Stored data entries:
........
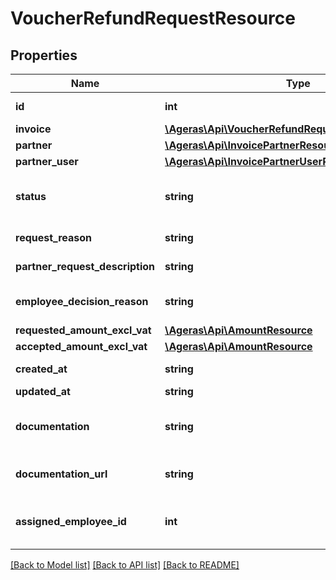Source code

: # VoucherRefundRequestResource

## Properties
Name | Type | Description | Notes
------------ | ------------- | ------------- | -------------
**id** | **int** | Voucher refund request ID. | [optional] 
**invoice** | [**\Ageras\Api\VoucherRefundRequestVoucherResource**](VoucherRefundRequestVoucherResource.md) |  | [optional] 
**partner** | [**\Ageras\Api\InvoicePartnerResource**](InvoicePartnerResource.md) |  | [optional] 
**partner_user** | [**\Ageras\Api\InvoicePartnerUserResource**](InvoicePartnerUserResource.md) |  | [optional] 
**status** | **string** | Status. | [optional] [default to 'pending']
**request_reason** | **string** | Request reason. | [optional] 
**partner_request_description** | **string** | Request details. | [optional] 
**employee_decision_reason** | **string** | Employee&#39;s reason for their decision. | [optional] 
**requested_amount_excl_vat** | [**\Ageras\Api\AmountResource**](AmountResource.md) |  | [optional] 
**accepted_amount_excl_vat** | [**\Ageras\Api\AmountResource**](AmountResource.md) |  | [optional] 
**created_at** | **string** | Created at date. | [optional] 
**updated_at** | **string** | Last update. | [optional] 
**documentation** | **string** | Base64-encoded supporting documentation. | [optional] 
**documentation_url** | **string** | URL to stored documentation file. | [optional] 
**assigned_employee_id** | **int** | Employee ID of employee taking care of this refund. | [optional] 

[[Back to Model list]](../README.md#documentation-for-models) [[Back to API list]](../README.md#documentation-for-api-endpoints) [[Back to README]](../README.md)



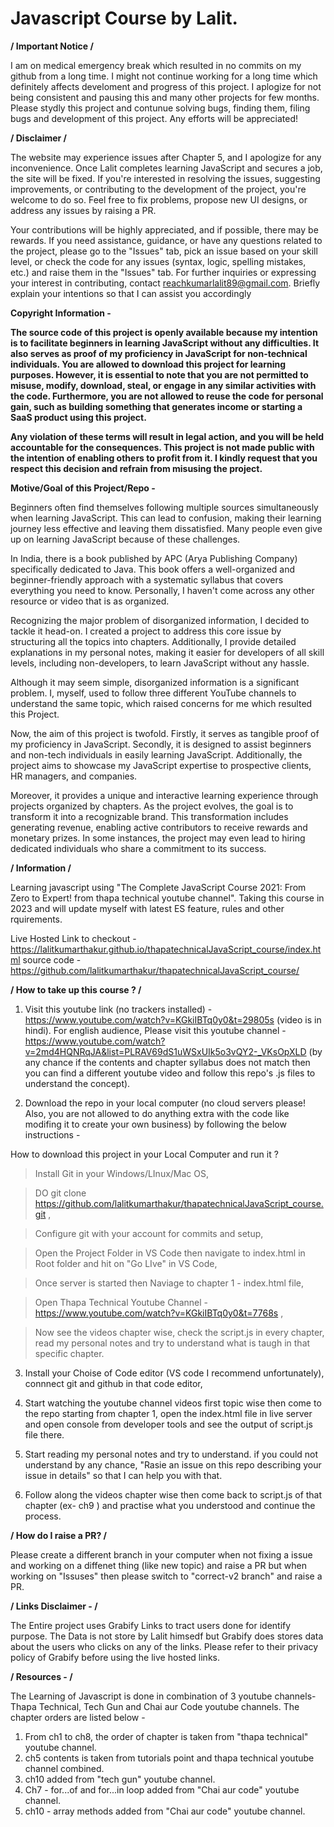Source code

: # Javascript Course by Lalit.

**/ Important Notice /**


I am on medical emergency break which resulted in no commits on my github from a long time. I might not continue working for a long time which definitely affects develoment and progress of this
 project. I aplogize for not being consistent and pausing this and many other projects for few months. Please stydly this project and contunue solving bugs, finding them, filing bugs and development of this project. Any efforts will be appreciated! 

**/ Disclaimer /**

The website may experience issues after Chapter 5, and I apologize for any inconvenience. Once Lalit completes learning JavaScript and secures a job, the site will be fixed. If you're interested in resolving the issues, suggesting improvements, or contributing to the development of the project, you're welcome to do so. Feel free to fix problems, propose new UI designs, or address any issues by raising a PR.

Your contributions will be highly appreciated, and if possible, there may be rewards. If you need assistance, guidance, or have any questions related to the project, please go to the "Issues" tab, pick an issue based on your skill level, or check the code for any issues (syntax, logic, spelling mistakes, etc.) and raise them in the "Issues" tab. For further inquiries or expressing your interest in contributing, contact reachkumarlalit89@gmail.com. Briefly explain your intentions so that I can assist you accordingly

**Copyright Information -**

**The source code of this project is openly available because my intention is to facilitate beginners in learning JavaScript without any difficulties. It also serves as proof of my proficiency in JavaScript for non-technical individuals. You are allowed to download this project for learning purposes. However, it is essential to note that you are not permitted to misuse, modify, download, steal, or engage in any similar activities with the code. Furthermore, you are not allowed to reuse the code for personal gain, such as building something that generates income or starting a SaaS product using this project.**

**Any violation of these terms will result in legal action, and you will be held accountable for the consequences. This project is not made public with the intention of enabling others to profit from it. I kindly request that you respect this decision and refrain from misusing the project.**


**Motive/Goal of this Project/Repo -**

Beginners often find themselves following multiple sources simultaneously when learning JavaScript. This can lead to confusion, making their learning journey less effective and leaving them dissatisfied. Many people even give up on learning JavaScript because of these challenges.

In India, there is a book published by APC (Arya Publishing Company) specifically dedicated to Java. This book offers a well-organized and beginner-friendly approach with a systematic syllabus that covers everything you need to know. Personally, I haven't come across any other resource or video that is as organized.

Recognizing the major problem of disorganized information, I decided to tackle it head-on. I created a project to address this core issue by structuring all the topics into chapters. Additionally, I provide detailed explanations in my personal notes, making it easier for developers of all skill levels, including non-developers, to learn JavaScript without any hassle.

Although it may seem simple, disorganized information is a significant problem. I, myself, used to follow three different YouTube channels to understand the same topic, which raised concerns for me which resulted this Project.

Now, the aim of this project is twofold. Firstly, it serves as tangible proof of my proficiency in JavaScript. Secondly, it is designed to assist beginners and non-tech individuals in easily learning JavaScript. Additionally, the project aims to showcase my JavaScript expertise to prospective clients, HR managers, and companies.

Moreover, it provides a unique and interactive learning experience through projects organized by chapters. As the project evolves, the goal is to transform it into a recognizable brand. This transformation includes generating revenue, enabling active contributors to receive rewards and monetary prizes. In some instances, the project may even lead to hiring dedicated individuals who share a commitment to its success.

**/ Information /**

Learning javascript using "The Complete JavaScript Course 2021: From Zero to Expert! from thapa technical youtube channel".
Taking this course in 2023 and will update myself with latest ES feature, rules and other rquirements.

Live Hosted Link to checkout - https://lalitkumarthakur.github.io/thapatechnicalJavaScript_course/index.html
source code - https://github.com/lalitkumarthakur/thapatechnicalJavaScript_course/

**/ How to take up this course ? /**

1) Visit this youtube link (no trackers installed) - https://www.youtube.com/watch?v=KGkiIBTq0y0&t=29805s (video is in hindi). For english audience, Please visit this youtube channel - https://www.youtube.com/watch?v=2md4HQNRqJA&list=PLRAV69dS1uWSxUIk5o3vQY2-_VKsOpXLD (by any chance if the contents and chapter syllabus does not match then you can find a different youtube video and follow this repo's .js files to understand the concept). 

2) Download the repo in your local computer (no cloud servers please! Also, you are not allowed to do anything extra with the code like modifing it to create your own business) by following the below instructions - 

How to download this project in your Local Computer and run it ?

> Install Git in your Windows/LInux/Mac OS,

> DO git clone https://github.com/lalitkumarthakur/thapatechnicalJavaScript_course.git ,

> Configure git with your account for commits and setup,

> Open the Project Folder in VS Code then navigate to index.html in Root folder and hit on "Go LIve" in VS Code,

> Once server is started then Naviage to chapter 1 - index.html file,

> Open Thapa Technical Youtube Channel - https://www.youtube.com/watch?v=KGkiIBTq0y0&t=7768s ,

> Now see the videos chapter wise, check the script.js in every chapter, read my personal notes and try to understand what is taugh in that specific chapter.

3) Install your Choise of Code editor (VS code I recommend unfortunately), connnect git and github in that code editor,

4) Start watching the youtube channel videos first topic wise then come to the repo starting from chapter 1, open the index.html file in live server and open console from developer tools and see the output of script.js file there. 

5) Start reading my personal notes and try to understand. if you could not understand by any chance, "Rasie an issue on this repo describing your issue in details" so that I can help you with that.

6) Follow along the videos chapter wise then come back to script.js of that chapter (ex- ch9 ) and practise what you understood  and continue the process.

**/ How do I raise a PR? /**

Please create a different branch in your computer when not fixing a issue and working on a diffenet thing (like new topic) and raise a PR but when working on "Issuses" then please switch to "correct-v2 branch" and raise a PR.

**/ Links Disclaimer - /**

The Entire project uses Grabify Links to tract users done for identify purpose. The Data is not store by Lalit himsedf but Grabify does stores data about the users who clicks on any of the links. Please refer to their privacy policy of Grabify before using the live hosted links.

**/ Resources - /**

The Learning of Javascript is done in combination of 3 youtube channels- Thapa Technical, Tech Gun and Chai aur Code youtube channels. The chapter orders are listed below -

1. From ch1 to ch8, the order of chapter is taken from "thapa technical" youtube channel.
2. ch5 contents is taken from tutorials point and thapa technical youtube channel combined.
3. ch10 added from "tech gun" youtube channel.
4. Ch7 - for...of and for...in loop added from "Chai aur code" youtube channel.
5. ch10 - array methods added from "Chai aur code" youtube channel.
........
• _WORK INSTRUCTION_: The reply should hold only the lines running from the top of the records to the line containing "at date. | [optional]", both included, copied exactly with no pictures.

• _SOLVED EXERCISE_:
Source code

: # VoucherRefundRequestResource

## Properties
Name | Type | Description | Notes
------------ | ------------- | ------------- | -------------
**id** | **int** | Voucher refund request ID. | [optional] 
**invoice** | [**\Ageras\Api\VoucherRefundRequestVoucherResource**](VoucherRefundRequestVoucherResource.md) |  | [optional] 
**partner** | [**\Ageras\Api\InvoicePartnerResource**](InvoicePartnerResource.md) |  | [optional] 
**partner_user** | [**\Ageras\Api\InvoicePartnerUserResource**](InvoicePartnerUserResource.md) |  | [optional] 
**status** | **string** | Status. | [optional] [default to 'pending']
**request_reason** | **string** | Request reason. | [optional] 
**partner_request_description** | **string** | Request details. | [optional] 
**employee_decision_reason** | **string** | Employee&#39;s reason for their decision. | [optional] 
**requested_amount_excl_vat** | [**\Ageras\Api\AmountResource**](AmountResource.md) |  | [optional] 
**accepted_amount_excl_vat** | [**\Ageras\Api\AmountResource**](AmountResource.md) |  | [optional] 
**created_at** | **string** | Created at date. | [optional] 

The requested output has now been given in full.